It’s week three, at least I think it is week three (oh how the time passes) of training. I’m easing in, and feeling like my old self again. (I, of course, use the term ‘old’ lightly haha)
When I first started running a few of my friends used to tease me. I’m competitive. I always want to win at everything and I was in a learn to run running clinic, but I still wanted to be the best. When there was an opportunity to “pass” another runner on the narrow sidewalk in absence of a garbage can blocking my path, I went for it. I would dodge and dart, which apparently mimics the actions of a ‘crazy duck.’ I’m fine with it. There are a lot of fine ducks in history and stuff 😉
Tonight I was near the middle (read: back, but I don’t want to talk about it.. haha) of the pack and my running buddy Rae (who is way faster than yours truly) picked up speed in the last kilometer of the run.

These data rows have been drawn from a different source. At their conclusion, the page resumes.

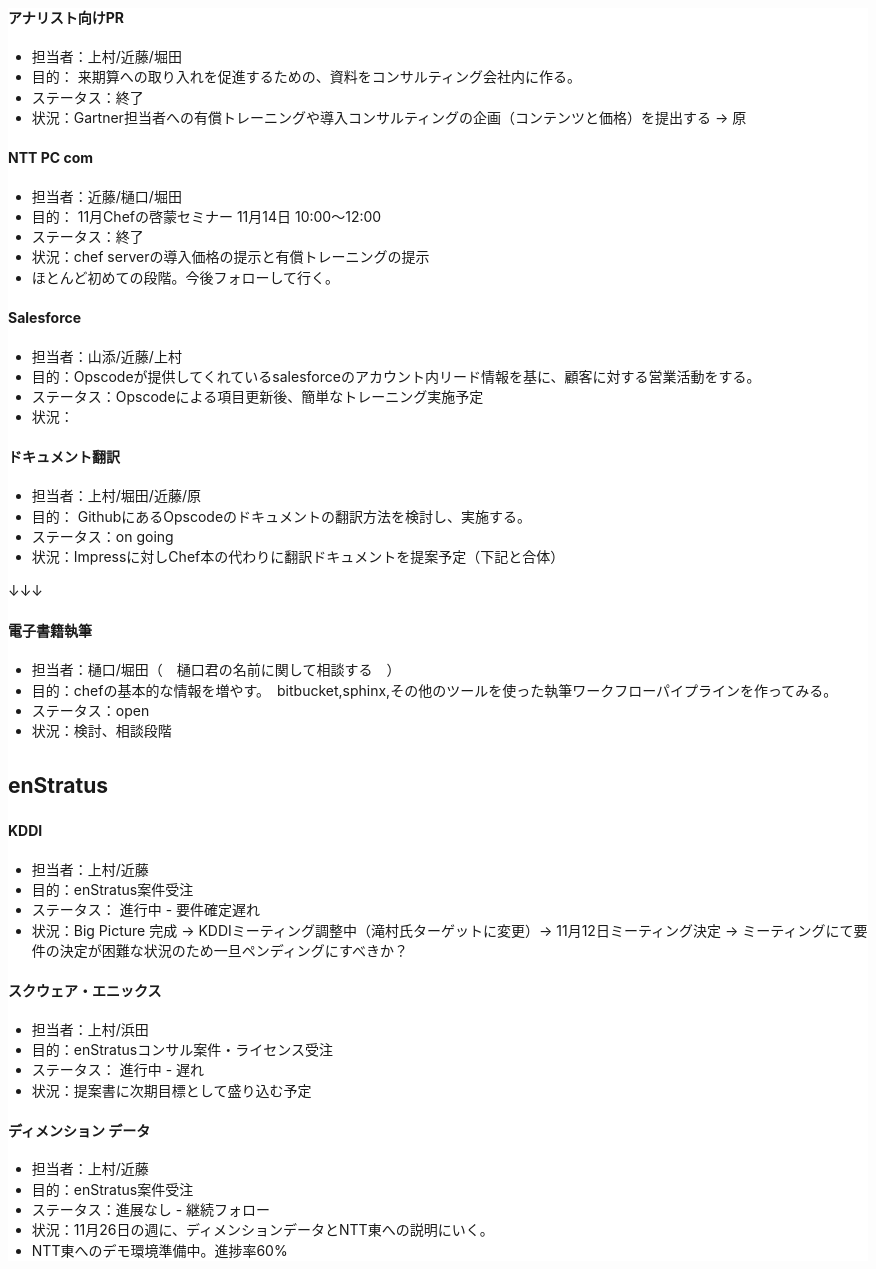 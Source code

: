 #### アナリスト向けPR
- 担当者：上村/近藤/堀田
- 目的： 来期算への取り入れを促進するための、資料をコンサルティング会社内に作る。
- ステータス：終了
- 状況：Gartner担当者への有償トレーニングや導入コンサルティングの企画（コンテンツと価格）を提出する → 原

#### NTT PC com
- 担当者：近藤/樋口/堀田
- 目的： 11月Chefの啓蒙セミナー  11月14日 10:00〜12:00
- ステータス：終了
- 状況：chef serverの導入価格の提示と有償トレーニングの提示
- ほとんど初めての段階。今後フォローして行く。 

#### Salesforce
- 担当者：山添/近藤/上村
- 目的：Opscodeが提供してくれているsalesforceのアカウント内リード情報を基に、顧客に対する営業活動をする。
- ステータス：Opscodeによる項目更新後、簡単なトレーニング実施予定
- 状況：


#### ドキュメント翻訳
- 担当者：上村/堀田/近藤/原
- 目的： GithubにあるOpscodeのドキュメントの翻訳方法を検討し、実施する。 
- ステータス：on going
- 状況：Impressに対しChef本の代わりに翻訳ドキュメントを提案予定（下記と合体）

↓↓↓
#### 電子書籍執筆
- 担当者：樋口/堀田（　樋口君の名前に関して相談する　）
- 目的：chefの基本的な情報を増やす。　bitbucket,sphinx,その他のツールを使った執筆ワークフローパイプラインを作ってみる。
- ステータス：open
- 状況：検討、相談段階



## enStratus

#### KDDI
- 担当者：上村/近藤
- 目的：enStratus案件受注
- ステータス： 進行中 - 要件確定遅れ
- 状況：Big Picture 完成 → KDDIミーティング調整中（滝村氏ターゲットに変更）→ 11月12日ミーティング決定 
→ ミーティングにて要件の決定が困難な状況のため一旦ペンディングにすべきか？


#### スクウェア・エニックス
- 担当者：上村/浜田
- 目的：enStratusコンサル案件・ライセンス受注
- ステータス： 進行中 - 遅れ
- 状況：提案書に次期目標として盛り込む予定

#### ディメンション データ
- 担当者：上村/近藤
- 目的：enStratus案件受注
- ステータス：進展なし - 継続フォロー
- 状況：11月26日の週に、ディメンションデータとNTT東への説明にいく。
- NTT東へのデモ環境準備中。進捗率60%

I do not know where it came from, but I turned into the crazy duck runner again. I was determined to catch up to Rae and pass some of the faster people in my running group. I wove between garbage cans, and dodged tree branches like a maniac. I have no idea where this drive comes from sometimes, and I sure as heck wish that I could find this inspiration more often. It’s unfortunately one of those things that comes and goes. I don’t want to say that it’s like some sorta divine inspiration because to me that sounds a bit hokey and the reality of the situation is that I doubt there was very little divinity involved.
I think the crazy duck run comes from wanting to win, wanting to be better and wanting to prove to myself (and everyone else who is clearing driving by to gain access to the Rebecca Running Show, free of charge) that I CAN be better. I want to be great at things. I want to see that time at the end of the half marathon be WAY less than my last.
I’m okay with being compared to a crazy duck. There are worse things to be compared to in the world! 😉
Challenge yourself. Be the crazy duck in your running group. I triple dog dare you!